● **REQUIRED ACTION**: Note each line in the data below that holds "AnnSenina", and copy it.

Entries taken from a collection
=====
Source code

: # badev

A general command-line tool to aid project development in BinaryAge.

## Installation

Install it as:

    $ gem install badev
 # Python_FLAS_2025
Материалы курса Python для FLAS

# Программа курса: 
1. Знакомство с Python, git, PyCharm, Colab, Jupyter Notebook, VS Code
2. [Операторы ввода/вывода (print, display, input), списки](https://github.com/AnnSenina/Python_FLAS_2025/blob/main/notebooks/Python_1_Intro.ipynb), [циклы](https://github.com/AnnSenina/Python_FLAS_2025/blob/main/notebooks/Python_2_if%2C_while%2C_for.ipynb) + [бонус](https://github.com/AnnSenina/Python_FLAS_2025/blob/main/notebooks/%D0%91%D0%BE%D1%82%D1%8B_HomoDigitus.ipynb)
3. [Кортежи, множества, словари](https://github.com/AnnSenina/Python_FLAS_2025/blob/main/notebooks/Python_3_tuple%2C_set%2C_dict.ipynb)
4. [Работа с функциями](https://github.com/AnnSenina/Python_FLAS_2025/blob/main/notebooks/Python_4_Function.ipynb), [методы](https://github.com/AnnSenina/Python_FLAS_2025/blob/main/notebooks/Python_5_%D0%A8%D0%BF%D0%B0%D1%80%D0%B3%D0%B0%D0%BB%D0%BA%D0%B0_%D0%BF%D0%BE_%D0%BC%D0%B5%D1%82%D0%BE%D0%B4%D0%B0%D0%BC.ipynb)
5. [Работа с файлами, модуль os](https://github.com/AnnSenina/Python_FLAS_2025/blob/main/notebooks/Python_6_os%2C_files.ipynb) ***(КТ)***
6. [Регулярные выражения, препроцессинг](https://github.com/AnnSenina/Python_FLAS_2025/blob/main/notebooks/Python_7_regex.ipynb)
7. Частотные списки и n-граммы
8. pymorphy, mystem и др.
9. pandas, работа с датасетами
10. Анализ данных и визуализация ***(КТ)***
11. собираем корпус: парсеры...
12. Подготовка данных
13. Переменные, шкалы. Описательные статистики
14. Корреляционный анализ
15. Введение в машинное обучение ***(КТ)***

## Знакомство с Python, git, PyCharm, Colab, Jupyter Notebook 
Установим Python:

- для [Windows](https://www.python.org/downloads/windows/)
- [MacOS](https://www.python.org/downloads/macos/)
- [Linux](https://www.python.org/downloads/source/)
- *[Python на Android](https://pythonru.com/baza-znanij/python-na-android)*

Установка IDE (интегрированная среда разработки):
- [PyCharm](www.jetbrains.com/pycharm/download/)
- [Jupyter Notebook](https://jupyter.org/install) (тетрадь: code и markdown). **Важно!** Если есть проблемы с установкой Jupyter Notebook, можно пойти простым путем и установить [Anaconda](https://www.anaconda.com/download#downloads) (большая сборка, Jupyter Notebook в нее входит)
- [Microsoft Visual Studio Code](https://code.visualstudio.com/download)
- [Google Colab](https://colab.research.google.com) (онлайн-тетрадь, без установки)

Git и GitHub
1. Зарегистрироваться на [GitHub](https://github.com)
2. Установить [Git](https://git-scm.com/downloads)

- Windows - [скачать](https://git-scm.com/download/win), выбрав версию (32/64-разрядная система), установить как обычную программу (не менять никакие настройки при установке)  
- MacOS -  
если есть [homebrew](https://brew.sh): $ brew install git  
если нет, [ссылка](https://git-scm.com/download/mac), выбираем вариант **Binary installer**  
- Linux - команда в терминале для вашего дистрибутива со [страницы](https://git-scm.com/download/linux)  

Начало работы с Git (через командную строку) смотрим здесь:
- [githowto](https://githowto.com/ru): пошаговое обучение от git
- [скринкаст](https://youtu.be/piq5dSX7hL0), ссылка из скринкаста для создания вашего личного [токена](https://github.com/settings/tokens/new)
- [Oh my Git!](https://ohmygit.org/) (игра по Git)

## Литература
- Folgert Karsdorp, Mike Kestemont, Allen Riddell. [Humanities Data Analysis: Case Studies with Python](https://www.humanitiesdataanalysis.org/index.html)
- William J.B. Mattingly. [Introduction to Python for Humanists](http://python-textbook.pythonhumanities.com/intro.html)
=====
● **ANSWER BOX**:
2. [Операторы ввода/вывода (print, display, input), списки](https://github.com/AnnSenina/Python_FLAS_2025/blob/main/notebooks/Python_1_Intro.ipynb), [циклы](https://github.com/AnnSenina/Python_FLAS_2025/blob/main/notebooks/Python_2_if%2C_while%2C_for.ipynb) + [бонус](https://github.com/AnnSenina/Python_FLAS_2025/blob/main/notebooks/%D0%91%D0%BE%D1%82%D1%8B_HomoDigitus.ipynb)
3. [Кортежи, множества, словари](https://github.com/AnnSenina/Python_FLAS_2025/blob/main/notebooks/Python_3_tuple%2C_set%2C_dict.ipynb)
4. [Работа с функциями](https://github.com/AnnSenina/Python_FLAS_2025/blob/main/notebooks/Python_4_Function.ipynb), [методы](https://github.com/AnnSenina/Python_FLAS_2025/blob/main/notebooks/Python_5_%D0%A8%D0%BF%D0%B0%D1%80%D0%B3%D0%B0%D0%BB%D0%BA%D0%B0_%D0%BF%D0%BE_%D0%BC%D0%B5%D1%82%D0%BE%D0%B4%D0%B0%D0%BC.ipynb)
5. [Работа с файлами, модуль os](https://github.com/AnnSenina/Python_FLAS_2025/blob/main/notebooks/Python_6_os%2C_files.ipynb) ***(КТ)***
6. [Регулярные выражения, препроцессинг](https://github.com/AnnSenina/Python_FLAS_2025/blob/main/notebooks/Python_7_regex.ipynb)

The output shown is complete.